What you need to do:
Reply with one number, the count of lines below that contain the string "windows".

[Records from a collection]

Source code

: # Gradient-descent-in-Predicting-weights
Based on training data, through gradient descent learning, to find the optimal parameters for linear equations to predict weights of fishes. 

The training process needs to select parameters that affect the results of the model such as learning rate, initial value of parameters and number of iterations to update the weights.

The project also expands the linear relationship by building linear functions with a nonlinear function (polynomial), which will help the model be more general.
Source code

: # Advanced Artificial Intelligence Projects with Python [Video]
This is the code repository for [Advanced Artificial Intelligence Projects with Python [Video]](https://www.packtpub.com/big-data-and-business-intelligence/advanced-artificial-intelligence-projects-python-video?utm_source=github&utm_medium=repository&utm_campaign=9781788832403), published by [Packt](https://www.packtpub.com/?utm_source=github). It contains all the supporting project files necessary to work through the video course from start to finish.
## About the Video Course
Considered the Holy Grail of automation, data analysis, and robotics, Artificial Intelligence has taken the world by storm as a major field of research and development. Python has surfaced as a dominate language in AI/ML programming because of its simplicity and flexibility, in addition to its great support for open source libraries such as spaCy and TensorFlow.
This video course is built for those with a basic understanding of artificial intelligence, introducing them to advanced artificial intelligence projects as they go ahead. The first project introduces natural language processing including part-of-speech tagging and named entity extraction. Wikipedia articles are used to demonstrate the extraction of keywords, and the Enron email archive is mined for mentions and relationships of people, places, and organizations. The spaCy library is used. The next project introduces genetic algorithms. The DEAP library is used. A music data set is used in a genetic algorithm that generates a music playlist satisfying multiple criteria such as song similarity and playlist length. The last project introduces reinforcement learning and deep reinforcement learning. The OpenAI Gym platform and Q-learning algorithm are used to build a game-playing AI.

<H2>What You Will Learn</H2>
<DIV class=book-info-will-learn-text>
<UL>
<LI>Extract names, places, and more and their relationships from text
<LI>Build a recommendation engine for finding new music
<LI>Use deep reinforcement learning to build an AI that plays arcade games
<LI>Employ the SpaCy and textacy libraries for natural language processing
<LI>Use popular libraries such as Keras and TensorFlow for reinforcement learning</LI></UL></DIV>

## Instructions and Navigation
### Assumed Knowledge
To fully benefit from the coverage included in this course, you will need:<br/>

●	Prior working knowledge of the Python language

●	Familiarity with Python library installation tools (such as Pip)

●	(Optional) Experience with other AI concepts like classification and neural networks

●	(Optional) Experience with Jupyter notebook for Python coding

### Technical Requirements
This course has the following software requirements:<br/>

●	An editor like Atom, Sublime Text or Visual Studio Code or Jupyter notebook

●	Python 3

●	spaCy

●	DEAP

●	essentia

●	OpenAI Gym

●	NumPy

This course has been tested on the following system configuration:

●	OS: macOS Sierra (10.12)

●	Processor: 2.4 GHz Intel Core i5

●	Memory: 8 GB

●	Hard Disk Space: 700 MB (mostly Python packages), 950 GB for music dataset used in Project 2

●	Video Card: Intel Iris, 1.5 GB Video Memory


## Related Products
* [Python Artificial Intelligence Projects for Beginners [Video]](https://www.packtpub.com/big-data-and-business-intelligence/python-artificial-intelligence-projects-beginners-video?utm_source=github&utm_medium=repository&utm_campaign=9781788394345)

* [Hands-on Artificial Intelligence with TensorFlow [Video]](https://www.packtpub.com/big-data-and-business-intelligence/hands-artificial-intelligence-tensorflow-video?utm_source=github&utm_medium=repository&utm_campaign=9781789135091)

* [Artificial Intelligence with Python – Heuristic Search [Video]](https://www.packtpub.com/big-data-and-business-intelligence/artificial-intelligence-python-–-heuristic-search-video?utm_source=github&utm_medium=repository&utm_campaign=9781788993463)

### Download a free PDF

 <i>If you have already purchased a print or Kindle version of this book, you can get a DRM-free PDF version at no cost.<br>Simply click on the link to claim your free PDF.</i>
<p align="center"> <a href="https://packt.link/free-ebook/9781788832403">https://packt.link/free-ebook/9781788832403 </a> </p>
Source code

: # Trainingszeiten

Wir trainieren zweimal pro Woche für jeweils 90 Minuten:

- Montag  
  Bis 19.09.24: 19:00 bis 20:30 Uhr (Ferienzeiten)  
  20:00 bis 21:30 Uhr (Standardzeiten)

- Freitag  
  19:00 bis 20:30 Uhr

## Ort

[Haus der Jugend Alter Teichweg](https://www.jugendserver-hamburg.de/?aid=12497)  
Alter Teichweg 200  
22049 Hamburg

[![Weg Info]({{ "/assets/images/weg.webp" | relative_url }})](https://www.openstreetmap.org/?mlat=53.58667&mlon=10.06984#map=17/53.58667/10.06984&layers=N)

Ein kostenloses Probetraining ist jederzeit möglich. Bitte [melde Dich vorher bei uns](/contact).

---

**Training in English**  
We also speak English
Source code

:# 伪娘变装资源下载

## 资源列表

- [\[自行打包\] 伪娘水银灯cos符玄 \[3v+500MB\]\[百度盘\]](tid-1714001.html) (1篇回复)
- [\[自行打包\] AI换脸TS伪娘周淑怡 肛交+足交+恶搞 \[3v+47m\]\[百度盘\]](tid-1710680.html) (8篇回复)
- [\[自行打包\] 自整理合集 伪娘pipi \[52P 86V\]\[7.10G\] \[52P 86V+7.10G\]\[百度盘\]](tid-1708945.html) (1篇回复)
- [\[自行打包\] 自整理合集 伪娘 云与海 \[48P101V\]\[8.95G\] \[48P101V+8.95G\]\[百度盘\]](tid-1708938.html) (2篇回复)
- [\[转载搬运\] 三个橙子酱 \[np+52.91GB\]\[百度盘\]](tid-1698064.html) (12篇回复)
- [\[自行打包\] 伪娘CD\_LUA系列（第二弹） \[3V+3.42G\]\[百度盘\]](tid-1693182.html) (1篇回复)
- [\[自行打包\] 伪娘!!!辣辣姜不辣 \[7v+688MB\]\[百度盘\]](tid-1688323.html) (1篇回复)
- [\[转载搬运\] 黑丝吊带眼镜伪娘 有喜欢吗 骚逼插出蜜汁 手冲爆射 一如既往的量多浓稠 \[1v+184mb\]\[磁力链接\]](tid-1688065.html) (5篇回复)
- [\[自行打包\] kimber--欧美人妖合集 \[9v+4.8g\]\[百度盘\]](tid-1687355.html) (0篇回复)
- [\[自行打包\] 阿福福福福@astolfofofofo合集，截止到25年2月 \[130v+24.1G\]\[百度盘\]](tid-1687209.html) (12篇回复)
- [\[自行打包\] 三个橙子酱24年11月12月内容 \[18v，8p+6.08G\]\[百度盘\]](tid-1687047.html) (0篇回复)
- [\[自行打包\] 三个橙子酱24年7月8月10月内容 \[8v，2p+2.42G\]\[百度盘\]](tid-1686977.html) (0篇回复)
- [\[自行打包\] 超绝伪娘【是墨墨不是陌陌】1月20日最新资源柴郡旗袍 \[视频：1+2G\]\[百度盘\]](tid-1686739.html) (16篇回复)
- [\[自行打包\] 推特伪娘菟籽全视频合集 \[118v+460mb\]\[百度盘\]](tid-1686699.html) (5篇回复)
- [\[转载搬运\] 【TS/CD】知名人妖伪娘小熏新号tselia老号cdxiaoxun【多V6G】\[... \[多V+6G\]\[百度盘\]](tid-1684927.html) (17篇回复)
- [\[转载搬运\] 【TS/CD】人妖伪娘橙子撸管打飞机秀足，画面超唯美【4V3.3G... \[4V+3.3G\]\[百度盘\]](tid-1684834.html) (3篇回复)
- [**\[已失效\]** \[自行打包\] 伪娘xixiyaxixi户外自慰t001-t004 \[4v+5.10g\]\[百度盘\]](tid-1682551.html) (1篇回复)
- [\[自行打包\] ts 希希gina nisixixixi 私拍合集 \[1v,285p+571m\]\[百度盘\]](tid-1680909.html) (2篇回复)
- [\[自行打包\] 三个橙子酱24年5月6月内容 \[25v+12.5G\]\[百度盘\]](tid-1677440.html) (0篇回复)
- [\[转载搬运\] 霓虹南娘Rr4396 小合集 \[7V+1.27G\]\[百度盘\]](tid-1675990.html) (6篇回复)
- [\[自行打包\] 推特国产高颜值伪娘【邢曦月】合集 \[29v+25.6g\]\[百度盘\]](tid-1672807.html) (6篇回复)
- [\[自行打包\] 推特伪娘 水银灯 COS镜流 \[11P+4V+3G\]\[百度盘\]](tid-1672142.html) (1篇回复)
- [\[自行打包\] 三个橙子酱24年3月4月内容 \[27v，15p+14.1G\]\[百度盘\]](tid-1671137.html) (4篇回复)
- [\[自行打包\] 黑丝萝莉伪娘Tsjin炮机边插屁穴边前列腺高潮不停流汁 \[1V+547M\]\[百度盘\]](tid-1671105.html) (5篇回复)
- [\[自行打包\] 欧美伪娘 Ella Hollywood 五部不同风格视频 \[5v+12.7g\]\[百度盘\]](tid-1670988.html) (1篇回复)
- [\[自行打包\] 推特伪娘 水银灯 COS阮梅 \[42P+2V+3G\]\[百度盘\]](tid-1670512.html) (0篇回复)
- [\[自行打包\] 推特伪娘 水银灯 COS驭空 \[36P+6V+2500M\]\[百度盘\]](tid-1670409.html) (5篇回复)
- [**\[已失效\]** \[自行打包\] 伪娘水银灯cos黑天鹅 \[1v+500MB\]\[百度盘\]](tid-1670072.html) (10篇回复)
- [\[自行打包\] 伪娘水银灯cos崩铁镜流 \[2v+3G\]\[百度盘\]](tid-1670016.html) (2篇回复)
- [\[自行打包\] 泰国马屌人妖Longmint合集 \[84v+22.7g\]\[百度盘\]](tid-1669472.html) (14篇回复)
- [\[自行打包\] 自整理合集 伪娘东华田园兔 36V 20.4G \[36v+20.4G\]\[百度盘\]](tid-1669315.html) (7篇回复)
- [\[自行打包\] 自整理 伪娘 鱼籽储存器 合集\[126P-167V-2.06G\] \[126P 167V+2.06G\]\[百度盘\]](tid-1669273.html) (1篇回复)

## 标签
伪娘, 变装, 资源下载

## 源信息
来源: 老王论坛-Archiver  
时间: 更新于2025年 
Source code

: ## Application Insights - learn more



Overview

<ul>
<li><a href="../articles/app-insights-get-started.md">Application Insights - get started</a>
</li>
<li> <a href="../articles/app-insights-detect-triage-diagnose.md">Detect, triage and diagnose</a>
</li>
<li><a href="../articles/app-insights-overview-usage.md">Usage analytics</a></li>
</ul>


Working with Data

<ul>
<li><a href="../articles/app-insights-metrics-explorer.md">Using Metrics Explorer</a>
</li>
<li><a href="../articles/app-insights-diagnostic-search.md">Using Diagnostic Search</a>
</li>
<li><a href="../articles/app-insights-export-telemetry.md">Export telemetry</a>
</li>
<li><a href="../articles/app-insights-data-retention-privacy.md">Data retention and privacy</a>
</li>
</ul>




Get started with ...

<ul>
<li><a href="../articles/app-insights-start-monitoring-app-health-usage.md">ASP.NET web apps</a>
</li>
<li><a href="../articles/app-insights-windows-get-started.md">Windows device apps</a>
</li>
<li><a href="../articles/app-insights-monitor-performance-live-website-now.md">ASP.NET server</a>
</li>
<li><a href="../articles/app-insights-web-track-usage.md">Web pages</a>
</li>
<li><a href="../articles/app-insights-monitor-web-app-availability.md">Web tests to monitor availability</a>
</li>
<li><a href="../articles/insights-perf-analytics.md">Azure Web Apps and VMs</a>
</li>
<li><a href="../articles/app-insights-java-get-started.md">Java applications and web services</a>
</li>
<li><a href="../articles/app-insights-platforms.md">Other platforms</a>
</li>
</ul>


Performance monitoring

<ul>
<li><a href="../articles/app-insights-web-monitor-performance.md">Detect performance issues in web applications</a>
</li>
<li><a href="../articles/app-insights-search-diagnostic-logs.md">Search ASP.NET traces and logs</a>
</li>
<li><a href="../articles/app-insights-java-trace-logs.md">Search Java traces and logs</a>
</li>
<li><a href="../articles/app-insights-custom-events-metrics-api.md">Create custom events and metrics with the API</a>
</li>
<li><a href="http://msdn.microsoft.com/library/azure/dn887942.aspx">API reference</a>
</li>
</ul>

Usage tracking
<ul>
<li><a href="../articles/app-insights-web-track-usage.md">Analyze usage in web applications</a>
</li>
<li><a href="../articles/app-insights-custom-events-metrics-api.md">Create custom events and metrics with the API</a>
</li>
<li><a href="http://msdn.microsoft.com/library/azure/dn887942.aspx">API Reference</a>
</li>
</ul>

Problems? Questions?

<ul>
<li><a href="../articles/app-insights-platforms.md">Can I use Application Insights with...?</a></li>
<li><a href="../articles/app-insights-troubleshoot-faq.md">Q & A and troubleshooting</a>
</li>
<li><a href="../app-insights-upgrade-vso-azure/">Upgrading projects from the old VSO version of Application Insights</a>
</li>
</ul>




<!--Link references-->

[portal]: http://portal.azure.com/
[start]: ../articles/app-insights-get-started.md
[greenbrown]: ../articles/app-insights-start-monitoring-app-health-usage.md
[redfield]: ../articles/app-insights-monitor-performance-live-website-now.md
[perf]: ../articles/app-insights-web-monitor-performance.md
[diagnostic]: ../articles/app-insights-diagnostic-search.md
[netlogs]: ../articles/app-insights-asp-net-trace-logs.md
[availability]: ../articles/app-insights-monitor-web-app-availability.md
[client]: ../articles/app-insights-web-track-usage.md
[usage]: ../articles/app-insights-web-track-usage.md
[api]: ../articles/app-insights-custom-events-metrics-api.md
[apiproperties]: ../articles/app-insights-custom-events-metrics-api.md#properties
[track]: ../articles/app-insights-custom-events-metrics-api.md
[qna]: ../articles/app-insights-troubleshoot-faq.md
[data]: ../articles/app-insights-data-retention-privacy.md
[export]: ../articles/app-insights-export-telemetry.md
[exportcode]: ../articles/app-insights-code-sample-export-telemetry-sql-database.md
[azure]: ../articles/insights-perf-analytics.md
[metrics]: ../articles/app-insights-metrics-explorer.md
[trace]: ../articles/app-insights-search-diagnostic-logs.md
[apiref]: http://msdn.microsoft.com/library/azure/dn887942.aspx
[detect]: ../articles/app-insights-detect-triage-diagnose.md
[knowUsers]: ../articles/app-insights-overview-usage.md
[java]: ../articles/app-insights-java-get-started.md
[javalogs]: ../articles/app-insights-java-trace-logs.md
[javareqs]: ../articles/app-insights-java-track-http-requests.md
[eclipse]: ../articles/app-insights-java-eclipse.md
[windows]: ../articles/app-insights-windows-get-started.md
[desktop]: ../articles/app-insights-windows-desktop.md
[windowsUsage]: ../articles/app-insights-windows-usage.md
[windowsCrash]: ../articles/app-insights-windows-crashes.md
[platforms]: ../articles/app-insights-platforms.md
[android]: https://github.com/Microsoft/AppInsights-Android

Exercise answer:
5